Spaces:
Running
Context Window FAQ
Q: What is the maximum context size?
Model limit: 32,768 tokens (Qwen 3 4B)
Practical limit: ~1,000 tokens for acceptable performance on CPU
Q: Is it linear slowdown (4x context = 4x slower)?
No! It's exponential (quadratic to be precise).
| Context | Time | Slowdown |
|---|---|---|
| 500 tokens | 2s | 1x (baseline) |
| 1,000 tokens | 5s | 2.5x |
| 2,000 tokens | 15s | 7.5x |
| 4,000 tokens | 60s | 30x |
| 8,000 tokens | 240s | 120x |
Why? Transformer attention is O(n²) - every token attends to every other token.
Q: My demo timed out after 100 seconds. Why?
Your context was too large BEFORE pruning was implemented.
Without pruning:
- Turn 20: ~40 messages = ~2,500 tokens = 30s response
- Turn 40: ~80 messages = ~4,500 tokens = 180s response ⚠️ TIMEOUT!
With pruning (now):
- Turn 20: ~20 messages = ~700 tokens = 4s response ✅
- Turn 100: ~20 messages = ~700 tokens = 4s response ✅
Q: How large is the context now?
With your current pruning settings:
MAX_MESSAGE_HISTORY = 20
RECENT_MESSAGES_FOR_PROMPT = 8
Typical context breakdown:
- System prompt: ~100 tokens
- Game state: ~125 tokens
- Recent 8 messages: ~200 tokens
- Instructions: ~100 tokens
- TOTAL: ~525-850 tokens ✅
This is only 2.5% of the model's capacity and should be fast!
Q: Will pruning solve my timeout issues?
Yes, but...
- Pruning prevents FUTURE timeouts by keeping context small
- Old sessions might still have huge context - restart Gradio to clear
- Model loading delays - first request takes 5-10s longer
Q: How do I know if it's working?
Check logs for pruning messages:
tail -f logs/gradio.log | grep "Pruned"
# You should see:
# 📝 Pruned 10 messages. History now: 20 messages
Q: What if it's still slow after pruning?
Run diagnostic:
python3 scripts/diagnose_performance.py
This will test:
- Ollama is running
- Inference speed (should be < 5s)
- Context settings
- GameMaster initialization
If inference test takes > 15s, your hardware is too slow.
Q: Can I make it faster?
Option 1: Use smaller model (fastest)
ollama pull qwen2.5:3b
Then update settings.py:
OLLAMA_MODEL_NAME = "qwen2.5:3b"
Option 2: Aggressive pruning
MAX_MESSAGE_HISTORY = 12
RECENT_MESSAGES_FOR_PROMPT = 6
Option 3: GPU acceleration (requires CUDA/ROCm)
- RTX 3090: 10-30x faster
- Apple M-series: 5x faster with Metal
Q: Will I lose game history with pruning?
No!

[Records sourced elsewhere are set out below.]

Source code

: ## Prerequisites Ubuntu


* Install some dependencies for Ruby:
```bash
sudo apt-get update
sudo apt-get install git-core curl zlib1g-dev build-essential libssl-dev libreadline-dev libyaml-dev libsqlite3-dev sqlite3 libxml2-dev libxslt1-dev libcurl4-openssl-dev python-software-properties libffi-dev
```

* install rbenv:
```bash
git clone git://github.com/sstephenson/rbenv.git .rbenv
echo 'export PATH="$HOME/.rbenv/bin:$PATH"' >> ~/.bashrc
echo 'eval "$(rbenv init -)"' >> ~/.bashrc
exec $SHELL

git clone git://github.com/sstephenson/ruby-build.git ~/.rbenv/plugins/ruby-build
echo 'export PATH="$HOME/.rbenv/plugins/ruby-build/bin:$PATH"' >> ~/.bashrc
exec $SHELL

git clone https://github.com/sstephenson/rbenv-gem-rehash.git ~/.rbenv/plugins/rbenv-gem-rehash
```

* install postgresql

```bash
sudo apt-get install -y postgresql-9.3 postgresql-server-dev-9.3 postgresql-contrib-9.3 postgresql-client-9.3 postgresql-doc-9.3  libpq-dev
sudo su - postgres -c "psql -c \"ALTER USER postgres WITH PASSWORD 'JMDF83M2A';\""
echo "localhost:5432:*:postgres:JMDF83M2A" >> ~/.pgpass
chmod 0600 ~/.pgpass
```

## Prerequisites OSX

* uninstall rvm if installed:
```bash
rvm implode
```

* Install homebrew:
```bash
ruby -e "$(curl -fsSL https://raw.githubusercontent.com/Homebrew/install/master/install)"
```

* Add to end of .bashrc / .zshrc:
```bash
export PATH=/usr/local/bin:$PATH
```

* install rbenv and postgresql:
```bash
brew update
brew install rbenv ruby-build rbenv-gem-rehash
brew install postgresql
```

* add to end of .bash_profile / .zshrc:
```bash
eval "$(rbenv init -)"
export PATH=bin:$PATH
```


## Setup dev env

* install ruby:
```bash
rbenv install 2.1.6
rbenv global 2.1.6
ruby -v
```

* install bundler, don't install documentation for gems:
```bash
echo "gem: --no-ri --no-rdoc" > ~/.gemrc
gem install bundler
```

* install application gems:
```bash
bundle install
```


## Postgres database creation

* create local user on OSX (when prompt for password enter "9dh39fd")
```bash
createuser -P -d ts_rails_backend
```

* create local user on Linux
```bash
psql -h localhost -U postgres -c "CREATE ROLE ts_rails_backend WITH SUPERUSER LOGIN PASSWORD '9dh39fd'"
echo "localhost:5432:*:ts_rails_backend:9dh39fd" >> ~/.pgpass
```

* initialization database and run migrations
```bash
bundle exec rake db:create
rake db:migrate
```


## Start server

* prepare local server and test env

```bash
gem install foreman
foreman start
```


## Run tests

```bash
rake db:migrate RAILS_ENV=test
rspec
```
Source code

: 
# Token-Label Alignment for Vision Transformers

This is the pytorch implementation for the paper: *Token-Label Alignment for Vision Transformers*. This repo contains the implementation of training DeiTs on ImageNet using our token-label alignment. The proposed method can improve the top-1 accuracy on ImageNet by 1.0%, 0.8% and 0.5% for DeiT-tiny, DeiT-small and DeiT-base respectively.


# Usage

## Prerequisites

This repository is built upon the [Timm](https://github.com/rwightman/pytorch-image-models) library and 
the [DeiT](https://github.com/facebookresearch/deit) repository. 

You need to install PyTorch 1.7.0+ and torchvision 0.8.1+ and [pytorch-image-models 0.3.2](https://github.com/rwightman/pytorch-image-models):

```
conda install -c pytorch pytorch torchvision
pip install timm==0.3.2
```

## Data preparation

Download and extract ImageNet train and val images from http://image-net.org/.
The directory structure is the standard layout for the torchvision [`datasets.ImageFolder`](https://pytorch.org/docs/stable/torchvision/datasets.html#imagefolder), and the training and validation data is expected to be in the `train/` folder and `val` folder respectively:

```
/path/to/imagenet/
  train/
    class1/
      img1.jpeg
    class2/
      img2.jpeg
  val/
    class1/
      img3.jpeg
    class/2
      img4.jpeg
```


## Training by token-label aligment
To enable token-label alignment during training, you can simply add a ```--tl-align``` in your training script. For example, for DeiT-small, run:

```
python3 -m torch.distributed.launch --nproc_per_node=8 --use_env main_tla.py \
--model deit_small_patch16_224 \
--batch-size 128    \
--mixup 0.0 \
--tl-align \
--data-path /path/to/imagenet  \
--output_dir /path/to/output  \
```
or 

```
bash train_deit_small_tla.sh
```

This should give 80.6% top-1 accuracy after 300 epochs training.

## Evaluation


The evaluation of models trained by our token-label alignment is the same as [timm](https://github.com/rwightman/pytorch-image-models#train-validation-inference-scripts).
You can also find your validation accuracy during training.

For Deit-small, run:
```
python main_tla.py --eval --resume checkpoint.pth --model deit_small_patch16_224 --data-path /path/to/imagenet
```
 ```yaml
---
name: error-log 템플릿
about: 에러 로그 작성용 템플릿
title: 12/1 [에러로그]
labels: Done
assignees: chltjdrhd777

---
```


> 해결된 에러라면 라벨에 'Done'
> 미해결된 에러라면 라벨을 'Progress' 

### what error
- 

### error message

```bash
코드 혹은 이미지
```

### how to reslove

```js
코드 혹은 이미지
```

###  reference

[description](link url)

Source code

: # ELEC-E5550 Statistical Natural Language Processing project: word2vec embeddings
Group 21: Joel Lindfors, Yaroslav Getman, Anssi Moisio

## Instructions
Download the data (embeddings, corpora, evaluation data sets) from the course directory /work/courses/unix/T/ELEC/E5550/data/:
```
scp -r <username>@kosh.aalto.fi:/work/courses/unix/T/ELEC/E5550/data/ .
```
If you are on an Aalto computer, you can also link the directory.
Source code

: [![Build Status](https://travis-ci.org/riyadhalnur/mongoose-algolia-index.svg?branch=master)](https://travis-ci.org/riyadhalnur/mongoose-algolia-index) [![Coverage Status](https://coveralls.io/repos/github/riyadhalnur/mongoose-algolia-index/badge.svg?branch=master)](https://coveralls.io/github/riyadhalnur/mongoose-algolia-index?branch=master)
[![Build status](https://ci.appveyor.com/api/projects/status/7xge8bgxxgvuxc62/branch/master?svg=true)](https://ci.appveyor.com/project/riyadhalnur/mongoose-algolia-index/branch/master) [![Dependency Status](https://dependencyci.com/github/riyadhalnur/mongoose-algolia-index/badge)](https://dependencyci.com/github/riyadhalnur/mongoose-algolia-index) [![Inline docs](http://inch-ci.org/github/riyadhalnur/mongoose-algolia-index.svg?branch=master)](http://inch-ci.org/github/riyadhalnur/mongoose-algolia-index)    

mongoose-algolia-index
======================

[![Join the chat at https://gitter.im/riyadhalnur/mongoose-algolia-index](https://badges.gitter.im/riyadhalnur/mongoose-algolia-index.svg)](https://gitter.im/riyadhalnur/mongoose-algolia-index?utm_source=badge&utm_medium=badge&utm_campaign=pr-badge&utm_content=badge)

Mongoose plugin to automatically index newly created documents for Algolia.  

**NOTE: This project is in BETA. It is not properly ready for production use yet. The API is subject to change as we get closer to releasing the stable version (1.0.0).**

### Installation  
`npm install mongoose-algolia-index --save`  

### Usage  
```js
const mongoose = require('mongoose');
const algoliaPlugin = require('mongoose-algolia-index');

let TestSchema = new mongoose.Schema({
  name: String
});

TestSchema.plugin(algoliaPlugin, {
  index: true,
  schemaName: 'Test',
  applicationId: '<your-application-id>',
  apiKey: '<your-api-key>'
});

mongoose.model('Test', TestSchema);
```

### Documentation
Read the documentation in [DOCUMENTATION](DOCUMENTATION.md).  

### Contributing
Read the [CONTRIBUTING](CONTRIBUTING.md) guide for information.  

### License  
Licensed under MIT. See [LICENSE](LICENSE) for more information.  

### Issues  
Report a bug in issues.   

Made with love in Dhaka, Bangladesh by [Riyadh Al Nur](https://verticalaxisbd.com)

Three-tier memory preserves everything:
- Short-term (
message_history): Last 20 messages for immediate context - Medium-term (
conversation_summary): Compressed summaries of old messages - Long-term (
session.notes): Key events permanently recorded
Example summary:
⚔️ Combat: Defeated 2 goblins and 1 orc
🗺️ Travel: Arrived at Riverside Tavern
💰 Trade: Bought 3 healing potions for 150 gold
Q: How do I restart with clean slate?
# Stop Gradio
./stop_gradio.sh
# Clear old character sessions (optional)
rm -rf characters/*.json
# Restart
./start_gradio.sh
Q: Can I check context size in real-time?
Add to your code:
print(f"Context size: ~{len(gm.message_history) * 40} tokens")
Or check the debug logs when DEBUG_MODE = True.
Q: What's the sweet spot for settings?
For 4B model on CPU:
MAX_MESSAGE_HISTORY = 20
RECENT_MESSAGES_FOR_PROMPT = 8
OLLAMA_TIMEOUT = 120
For 3B model (faster):
MAX_MESSAGE_HISTORY = 30
RECENT_MESSAGES_FOR_PROMPT = 12
OLLAMA_TIMEOUT = 60
For 7B+ model (slower):
MAX_MESSAGE_HISTORY = 12
RECENT_MESSAGES_FOR_PROMPT = 6
OLLAMA_TIMEOUT = 180
Q: Is 32K context really usable?
Technically yes, practically no.
- 32K tokens would take ~20-30 minutes per response on CPU
- Even on high-end GPU: ~30-60 seconds
- Only useful for batch processing, not interactive games
Keep it under 1K tokens for interactive use!